*TASK DETAILS:*
Copy out every line of the data that has the word "sample" somewhere in it.

######

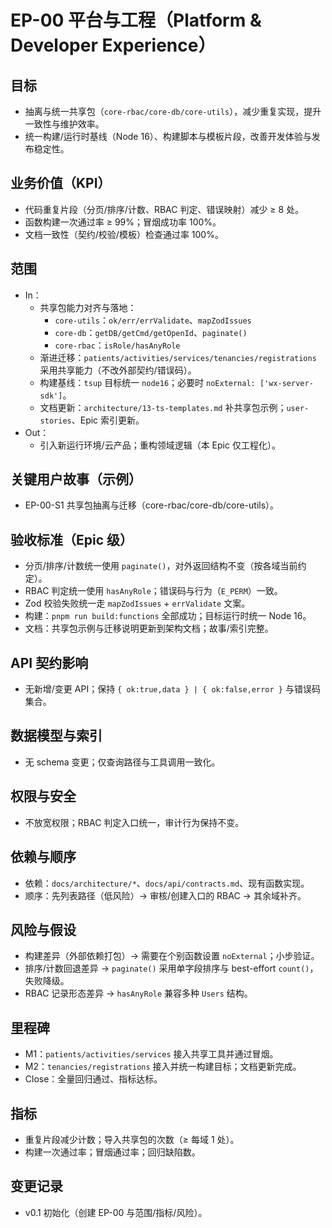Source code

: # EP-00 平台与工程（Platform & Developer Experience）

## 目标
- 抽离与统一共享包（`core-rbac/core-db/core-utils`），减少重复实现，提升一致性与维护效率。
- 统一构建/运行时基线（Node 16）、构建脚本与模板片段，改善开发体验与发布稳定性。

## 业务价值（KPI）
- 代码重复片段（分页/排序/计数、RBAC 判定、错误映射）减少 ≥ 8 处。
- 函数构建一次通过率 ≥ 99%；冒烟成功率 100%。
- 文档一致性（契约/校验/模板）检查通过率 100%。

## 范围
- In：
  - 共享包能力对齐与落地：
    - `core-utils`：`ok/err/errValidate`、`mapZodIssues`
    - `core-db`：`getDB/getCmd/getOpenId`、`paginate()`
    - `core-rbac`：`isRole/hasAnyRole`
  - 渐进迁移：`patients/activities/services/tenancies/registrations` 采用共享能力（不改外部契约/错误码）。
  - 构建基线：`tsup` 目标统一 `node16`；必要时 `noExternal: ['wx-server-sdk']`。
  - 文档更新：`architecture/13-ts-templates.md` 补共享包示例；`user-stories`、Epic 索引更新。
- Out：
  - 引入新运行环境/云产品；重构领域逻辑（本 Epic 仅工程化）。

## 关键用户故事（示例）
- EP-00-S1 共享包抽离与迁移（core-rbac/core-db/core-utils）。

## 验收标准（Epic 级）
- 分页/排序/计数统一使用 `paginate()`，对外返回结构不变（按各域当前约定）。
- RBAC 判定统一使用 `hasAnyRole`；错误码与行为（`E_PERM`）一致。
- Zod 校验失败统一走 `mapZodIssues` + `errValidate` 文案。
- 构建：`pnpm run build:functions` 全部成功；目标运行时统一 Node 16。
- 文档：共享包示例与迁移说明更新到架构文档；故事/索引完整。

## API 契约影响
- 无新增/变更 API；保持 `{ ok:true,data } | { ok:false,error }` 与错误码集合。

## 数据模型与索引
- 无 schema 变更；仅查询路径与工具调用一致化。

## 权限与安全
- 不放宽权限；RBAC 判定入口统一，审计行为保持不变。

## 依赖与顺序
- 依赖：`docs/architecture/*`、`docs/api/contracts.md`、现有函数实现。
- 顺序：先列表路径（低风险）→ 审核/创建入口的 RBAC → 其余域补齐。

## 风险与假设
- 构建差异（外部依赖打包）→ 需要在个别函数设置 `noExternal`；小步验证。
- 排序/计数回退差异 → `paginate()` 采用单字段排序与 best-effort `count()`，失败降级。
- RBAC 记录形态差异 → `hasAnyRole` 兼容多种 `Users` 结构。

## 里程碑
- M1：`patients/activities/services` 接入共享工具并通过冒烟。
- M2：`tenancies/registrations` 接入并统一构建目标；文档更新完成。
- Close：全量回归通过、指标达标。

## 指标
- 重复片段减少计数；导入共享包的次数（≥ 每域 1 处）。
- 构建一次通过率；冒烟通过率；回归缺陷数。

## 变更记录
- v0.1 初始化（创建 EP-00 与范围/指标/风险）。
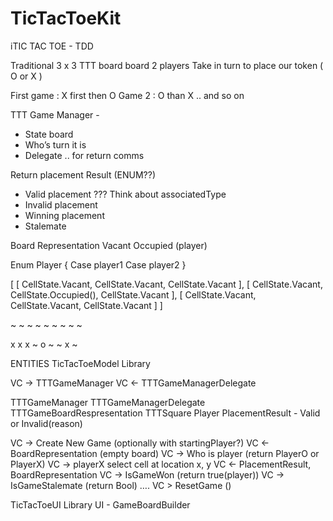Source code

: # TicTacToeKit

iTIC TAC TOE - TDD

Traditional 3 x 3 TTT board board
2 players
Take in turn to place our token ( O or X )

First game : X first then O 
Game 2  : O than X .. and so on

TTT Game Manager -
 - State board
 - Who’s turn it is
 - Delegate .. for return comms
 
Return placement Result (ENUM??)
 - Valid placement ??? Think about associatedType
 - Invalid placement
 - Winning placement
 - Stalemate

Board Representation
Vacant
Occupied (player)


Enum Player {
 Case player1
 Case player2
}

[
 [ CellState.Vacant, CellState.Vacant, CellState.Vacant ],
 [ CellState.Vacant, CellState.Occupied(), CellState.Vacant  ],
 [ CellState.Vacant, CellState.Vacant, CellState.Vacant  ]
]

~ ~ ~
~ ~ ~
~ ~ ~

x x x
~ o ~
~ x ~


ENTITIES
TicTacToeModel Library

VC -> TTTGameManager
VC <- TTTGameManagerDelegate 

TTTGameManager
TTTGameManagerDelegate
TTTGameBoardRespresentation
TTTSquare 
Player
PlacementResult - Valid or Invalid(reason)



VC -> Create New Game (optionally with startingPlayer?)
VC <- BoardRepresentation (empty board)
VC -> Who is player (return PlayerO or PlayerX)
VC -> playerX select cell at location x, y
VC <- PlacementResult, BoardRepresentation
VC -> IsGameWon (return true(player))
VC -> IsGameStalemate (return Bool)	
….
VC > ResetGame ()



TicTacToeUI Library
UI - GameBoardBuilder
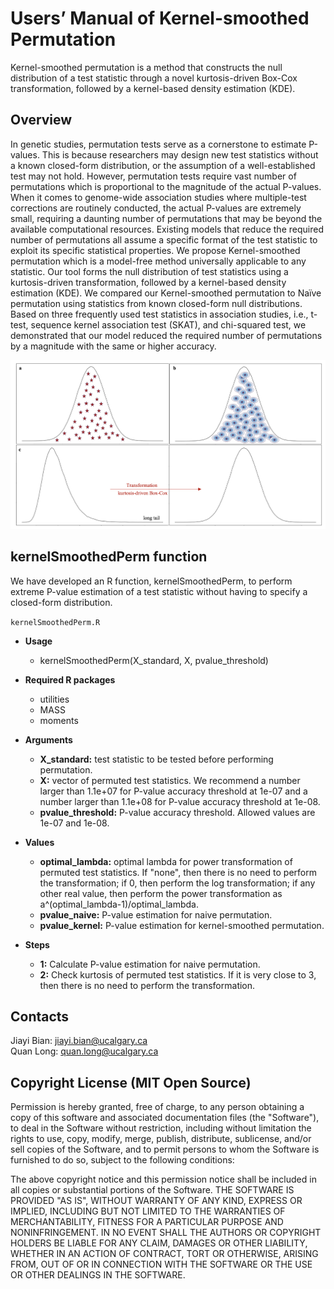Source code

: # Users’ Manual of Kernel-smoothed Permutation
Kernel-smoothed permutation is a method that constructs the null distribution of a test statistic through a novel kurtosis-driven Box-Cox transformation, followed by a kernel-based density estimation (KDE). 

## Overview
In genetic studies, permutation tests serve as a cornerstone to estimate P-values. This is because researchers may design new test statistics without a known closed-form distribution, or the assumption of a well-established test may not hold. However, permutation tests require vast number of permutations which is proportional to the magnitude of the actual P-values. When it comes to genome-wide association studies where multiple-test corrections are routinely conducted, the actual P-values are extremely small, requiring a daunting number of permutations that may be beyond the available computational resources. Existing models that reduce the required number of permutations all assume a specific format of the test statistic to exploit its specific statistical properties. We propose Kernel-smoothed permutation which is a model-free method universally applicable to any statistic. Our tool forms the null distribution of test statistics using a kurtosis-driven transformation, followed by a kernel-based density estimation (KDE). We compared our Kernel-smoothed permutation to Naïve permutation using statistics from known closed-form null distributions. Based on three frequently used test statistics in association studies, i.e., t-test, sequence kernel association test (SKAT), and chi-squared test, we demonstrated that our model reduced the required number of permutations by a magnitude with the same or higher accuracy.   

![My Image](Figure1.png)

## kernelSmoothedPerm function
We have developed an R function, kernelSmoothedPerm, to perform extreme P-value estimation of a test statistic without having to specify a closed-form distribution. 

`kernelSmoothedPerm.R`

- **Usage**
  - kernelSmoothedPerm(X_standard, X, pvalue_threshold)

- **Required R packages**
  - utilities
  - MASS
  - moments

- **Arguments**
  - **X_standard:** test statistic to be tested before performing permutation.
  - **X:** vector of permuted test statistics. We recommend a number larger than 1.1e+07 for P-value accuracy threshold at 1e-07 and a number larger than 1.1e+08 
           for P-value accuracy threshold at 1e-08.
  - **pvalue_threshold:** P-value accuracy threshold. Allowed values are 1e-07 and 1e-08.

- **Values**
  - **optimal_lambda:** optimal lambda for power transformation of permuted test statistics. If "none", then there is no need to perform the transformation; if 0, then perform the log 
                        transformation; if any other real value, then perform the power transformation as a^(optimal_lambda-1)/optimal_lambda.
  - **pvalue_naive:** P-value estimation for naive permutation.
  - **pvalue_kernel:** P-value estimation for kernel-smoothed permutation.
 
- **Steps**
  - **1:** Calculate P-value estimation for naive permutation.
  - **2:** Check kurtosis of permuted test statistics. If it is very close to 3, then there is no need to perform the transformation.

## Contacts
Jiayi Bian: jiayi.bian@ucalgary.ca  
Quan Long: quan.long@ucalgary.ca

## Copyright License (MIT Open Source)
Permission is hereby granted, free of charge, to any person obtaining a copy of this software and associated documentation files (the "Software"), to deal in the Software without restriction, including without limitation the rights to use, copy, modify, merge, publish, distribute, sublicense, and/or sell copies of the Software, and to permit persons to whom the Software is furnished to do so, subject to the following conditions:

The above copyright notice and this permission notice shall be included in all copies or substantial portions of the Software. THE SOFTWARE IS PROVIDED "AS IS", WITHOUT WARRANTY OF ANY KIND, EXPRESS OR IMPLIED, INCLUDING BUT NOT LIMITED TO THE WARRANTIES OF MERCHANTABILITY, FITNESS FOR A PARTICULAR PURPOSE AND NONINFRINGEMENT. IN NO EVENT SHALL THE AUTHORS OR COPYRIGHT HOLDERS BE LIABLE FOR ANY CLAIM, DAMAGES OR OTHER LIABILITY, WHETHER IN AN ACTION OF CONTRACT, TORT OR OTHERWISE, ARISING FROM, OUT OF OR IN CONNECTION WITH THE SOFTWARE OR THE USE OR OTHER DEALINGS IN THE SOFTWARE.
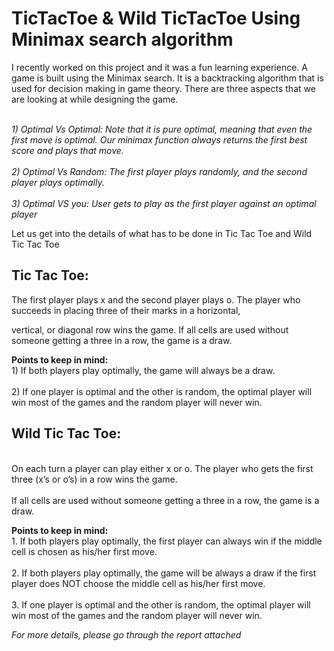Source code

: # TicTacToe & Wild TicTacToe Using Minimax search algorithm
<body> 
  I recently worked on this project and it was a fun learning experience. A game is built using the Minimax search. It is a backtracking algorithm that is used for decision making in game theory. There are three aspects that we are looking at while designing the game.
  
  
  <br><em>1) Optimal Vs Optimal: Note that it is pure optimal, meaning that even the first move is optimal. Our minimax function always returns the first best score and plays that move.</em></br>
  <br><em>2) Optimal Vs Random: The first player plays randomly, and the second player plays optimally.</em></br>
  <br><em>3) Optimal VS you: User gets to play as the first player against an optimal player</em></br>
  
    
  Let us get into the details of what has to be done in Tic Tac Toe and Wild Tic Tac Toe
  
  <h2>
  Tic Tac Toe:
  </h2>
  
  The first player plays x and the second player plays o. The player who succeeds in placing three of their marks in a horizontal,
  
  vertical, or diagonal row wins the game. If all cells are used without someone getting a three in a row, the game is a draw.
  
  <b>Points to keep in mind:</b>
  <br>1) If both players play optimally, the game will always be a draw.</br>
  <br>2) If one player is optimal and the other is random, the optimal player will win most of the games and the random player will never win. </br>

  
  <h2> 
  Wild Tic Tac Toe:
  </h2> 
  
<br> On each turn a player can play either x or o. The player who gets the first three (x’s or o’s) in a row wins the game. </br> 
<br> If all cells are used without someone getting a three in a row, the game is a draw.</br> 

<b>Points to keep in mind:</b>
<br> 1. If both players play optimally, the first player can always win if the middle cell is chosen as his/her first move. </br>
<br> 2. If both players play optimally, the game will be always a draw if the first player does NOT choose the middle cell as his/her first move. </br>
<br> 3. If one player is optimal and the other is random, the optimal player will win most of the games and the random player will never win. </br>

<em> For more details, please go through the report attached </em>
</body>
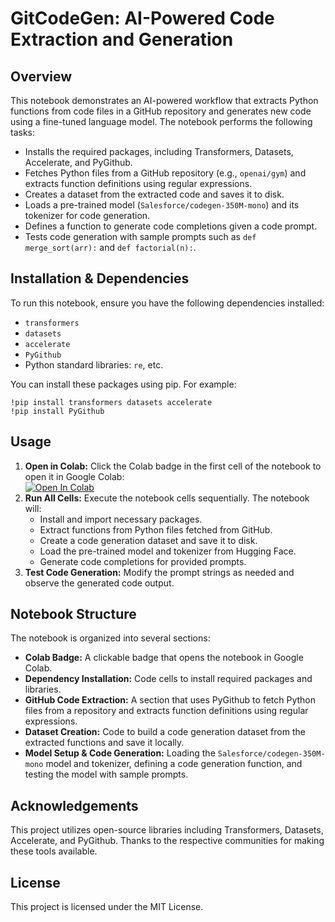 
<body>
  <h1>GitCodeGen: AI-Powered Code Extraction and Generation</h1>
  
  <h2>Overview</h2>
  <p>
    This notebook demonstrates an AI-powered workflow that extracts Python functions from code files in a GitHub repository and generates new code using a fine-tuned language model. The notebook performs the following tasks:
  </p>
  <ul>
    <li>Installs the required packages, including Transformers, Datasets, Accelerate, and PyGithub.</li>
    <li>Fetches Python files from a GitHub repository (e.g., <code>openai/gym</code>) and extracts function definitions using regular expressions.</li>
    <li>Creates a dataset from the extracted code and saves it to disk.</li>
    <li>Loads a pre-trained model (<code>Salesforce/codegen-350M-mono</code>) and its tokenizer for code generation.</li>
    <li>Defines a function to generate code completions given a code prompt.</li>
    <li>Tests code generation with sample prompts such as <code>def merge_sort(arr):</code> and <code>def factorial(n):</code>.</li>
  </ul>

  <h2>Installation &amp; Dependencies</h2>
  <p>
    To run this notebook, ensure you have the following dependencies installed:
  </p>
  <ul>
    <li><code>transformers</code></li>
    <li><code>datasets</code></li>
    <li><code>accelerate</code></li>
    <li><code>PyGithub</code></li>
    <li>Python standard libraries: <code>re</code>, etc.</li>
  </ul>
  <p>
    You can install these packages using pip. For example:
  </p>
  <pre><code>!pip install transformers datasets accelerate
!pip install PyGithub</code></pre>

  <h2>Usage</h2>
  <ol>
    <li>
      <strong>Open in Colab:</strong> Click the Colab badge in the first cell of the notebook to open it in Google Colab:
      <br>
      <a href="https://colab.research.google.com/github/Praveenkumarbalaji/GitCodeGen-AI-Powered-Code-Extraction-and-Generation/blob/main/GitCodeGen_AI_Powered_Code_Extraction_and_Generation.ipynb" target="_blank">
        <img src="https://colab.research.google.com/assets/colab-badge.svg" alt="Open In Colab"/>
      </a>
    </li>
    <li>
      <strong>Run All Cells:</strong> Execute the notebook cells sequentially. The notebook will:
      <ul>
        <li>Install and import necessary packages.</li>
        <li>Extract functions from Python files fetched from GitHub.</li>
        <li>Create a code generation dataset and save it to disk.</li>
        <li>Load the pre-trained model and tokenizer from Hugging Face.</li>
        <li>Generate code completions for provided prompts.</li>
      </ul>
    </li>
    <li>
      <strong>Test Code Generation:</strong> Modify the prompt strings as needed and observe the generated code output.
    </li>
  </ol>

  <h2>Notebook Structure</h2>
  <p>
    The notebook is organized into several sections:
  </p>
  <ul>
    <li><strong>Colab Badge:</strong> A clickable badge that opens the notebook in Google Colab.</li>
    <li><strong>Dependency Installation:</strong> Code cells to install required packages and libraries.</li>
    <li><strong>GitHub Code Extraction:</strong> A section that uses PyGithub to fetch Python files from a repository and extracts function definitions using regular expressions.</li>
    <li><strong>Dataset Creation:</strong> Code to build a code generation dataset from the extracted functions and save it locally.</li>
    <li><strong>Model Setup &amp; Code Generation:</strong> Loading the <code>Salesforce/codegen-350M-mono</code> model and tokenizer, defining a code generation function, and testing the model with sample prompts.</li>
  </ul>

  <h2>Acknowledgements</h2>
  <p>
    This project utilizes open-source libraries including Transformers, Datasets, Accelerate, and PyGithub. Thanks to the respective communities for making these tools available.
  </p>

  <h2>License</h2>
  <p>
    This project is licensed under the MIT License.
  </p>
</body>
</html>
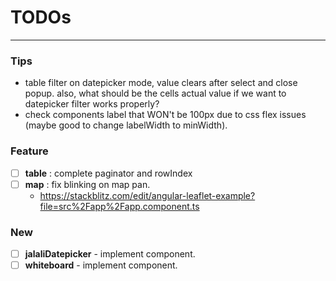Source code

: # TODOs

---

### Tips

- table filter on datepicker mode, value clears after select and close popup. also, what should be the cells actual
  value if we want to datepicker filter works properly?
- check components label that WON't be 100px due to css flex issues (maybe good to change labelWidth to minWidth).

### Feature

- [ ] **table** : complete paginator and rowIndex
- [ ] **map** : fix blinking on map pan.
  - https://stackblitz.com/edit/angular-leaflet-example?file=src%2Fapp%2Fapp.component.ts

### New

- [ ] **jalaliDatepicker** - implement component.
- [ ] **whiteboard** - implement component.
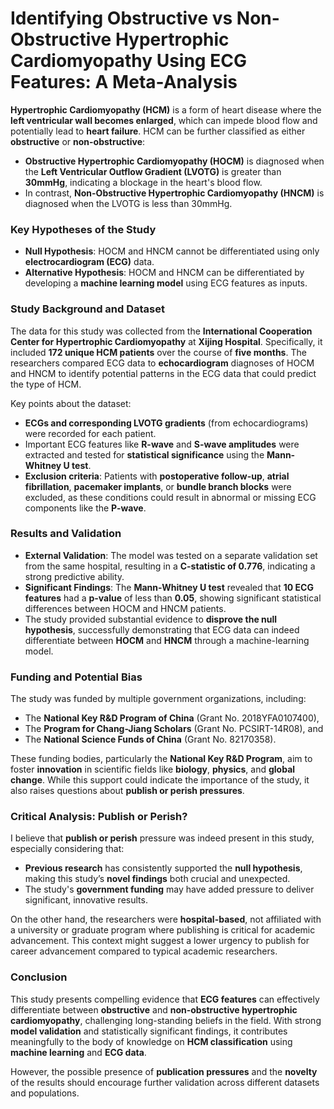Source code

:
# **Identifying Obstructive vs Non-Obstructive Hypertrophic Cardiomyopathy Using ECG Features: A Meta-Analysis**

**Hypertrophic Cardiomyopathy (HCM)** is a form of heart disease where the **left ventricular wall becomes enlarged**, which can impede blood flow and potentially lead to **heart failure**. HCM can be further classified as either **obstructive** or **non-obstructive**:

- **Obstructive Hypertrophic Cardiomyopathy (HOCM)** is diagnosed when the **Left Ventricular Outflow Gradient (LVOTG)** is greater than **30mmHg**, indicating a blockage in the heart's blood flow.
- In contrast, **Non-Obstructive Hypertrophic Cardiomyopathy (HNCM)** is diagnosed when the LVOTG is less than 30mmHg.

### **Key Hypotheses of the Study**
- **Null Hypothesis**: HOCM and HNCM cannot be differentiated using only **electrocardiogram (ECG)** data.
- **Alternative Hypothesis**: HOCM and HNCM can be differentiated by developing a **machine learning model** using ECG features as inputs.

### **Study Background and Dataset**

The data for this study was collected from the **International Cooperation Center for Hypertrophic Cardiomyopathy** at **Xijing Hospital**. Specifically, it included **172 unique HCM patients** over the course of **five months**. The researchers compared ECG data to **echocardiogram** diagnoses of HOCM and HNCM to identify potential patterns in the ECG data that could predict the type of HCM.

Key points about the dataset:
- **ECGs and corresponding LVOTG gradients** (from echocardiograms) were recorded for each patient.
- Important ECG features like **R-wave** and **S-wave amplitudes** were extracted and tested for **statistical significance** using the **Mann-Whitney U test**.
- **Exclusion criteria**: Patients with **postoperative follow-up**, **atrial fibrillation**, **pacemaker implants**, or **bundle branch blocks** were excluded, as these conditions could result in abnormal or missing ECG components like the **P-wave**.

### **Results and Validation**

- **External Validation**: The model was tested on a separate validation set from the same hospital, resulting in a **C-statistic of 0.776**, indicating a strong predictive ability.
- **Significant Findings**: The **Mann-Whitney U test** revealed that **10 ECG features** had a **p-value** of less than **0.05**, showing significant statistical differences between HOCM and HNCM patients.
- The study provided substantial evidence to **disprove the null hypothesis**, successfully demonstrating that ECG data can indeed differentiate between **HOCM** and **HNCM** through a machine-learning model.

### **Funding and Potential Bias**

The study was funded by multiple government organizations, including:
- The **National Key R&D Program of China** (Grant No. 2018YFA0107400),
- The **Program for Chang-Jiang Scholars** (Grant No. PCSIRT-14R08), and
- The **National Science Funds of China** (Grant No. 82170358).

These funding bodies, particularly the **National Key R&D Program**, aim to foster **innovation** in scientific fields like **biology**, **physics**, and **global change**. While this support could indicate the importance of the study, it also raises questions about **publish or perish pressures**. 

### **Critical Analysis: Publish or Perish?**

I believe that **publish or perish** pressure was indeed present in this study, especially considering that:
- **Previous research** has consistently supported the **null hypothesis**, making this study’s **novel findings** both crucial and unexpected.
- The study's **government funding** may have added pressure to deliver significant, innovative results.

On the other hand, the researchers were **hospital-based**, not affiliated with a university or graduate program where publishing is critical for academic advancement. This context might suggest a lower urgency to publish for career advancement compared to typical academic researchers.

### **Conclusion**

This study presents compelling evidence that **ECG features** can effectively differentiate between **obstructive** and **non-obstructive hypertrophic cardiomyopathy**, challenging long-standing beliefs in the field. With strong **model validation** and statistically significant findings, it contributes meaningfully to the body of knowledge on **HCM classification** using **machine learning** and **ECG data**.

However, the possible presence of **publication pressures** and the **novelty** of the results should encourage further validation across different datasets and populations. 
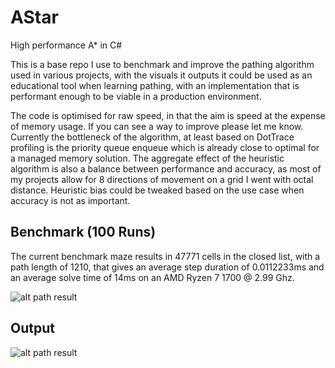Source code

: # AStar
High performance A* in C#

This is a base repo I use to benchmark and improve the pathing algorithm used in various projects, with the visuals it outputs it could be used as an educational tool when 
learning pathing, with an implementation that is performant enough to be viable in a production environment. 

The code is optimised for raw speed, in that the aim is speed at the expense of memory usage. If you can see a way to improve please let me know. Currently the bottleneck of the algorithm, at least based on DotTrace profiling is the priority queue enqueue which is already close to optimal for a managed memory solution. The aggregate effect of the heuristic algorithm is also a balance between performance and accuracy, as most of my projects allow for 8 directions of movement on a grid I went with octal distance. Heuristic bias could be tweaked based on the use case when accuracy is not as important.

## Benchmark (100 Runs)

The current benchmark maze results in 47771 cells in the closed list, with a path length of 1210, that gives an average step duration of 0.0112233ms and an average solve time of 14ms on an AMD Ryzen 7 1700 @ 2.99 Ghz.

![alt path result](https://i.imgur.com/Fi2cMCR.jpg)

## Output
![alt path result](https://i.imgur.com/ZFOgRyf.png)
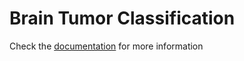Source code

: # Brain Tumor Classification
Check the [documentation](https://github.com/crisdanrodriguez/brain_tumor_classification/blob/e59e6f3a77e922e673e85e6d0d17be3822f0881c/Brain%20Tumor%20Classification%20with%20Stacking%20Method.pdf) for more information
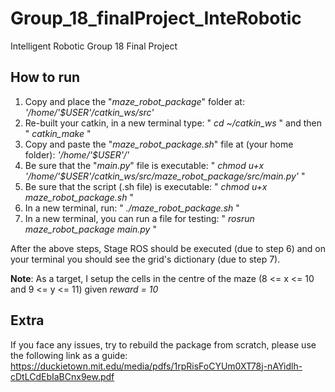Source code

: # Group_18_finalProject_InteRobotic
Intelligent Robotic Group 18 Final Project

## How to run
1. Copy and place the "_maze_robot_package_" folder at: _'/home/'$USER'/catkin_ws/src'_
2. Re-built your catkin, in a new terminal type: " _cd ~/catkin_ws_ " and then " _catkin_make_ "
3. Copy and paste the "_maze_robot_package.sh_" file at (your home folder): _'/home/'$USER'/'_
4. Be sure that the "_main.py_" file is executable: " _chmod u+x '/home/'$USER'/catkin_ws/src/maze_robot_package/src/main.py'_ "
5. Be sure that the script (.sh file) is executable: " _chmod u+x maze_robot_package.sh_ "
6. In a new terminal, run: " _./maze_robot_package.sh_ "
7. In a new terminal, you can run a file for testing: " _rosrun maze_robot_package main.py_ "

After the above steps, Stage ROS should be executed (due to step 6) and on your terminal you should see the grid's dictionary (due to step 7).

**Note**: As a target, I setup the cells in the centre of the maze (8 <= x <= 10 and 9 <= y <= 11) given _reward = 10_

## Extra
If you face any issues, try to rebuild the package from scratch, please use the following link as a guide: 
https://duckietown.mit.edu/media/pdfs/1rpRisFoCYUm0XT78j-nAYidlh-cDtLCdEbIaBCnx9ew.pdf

######

*RESULT OF THE EXERCISE:*
    <li>Tests code generation with sample prompts such as <code>def merge_sort(arr):</code> and <code>def factorial(n):</code>.</li>
    <li><strong>Model Setup &amp; Code Generation:</strong> Loading the <code>Salesforce/codegen-350M-mono</code> model and tokenizer, defining a code generation function, and testing the model with sample prompts.</li>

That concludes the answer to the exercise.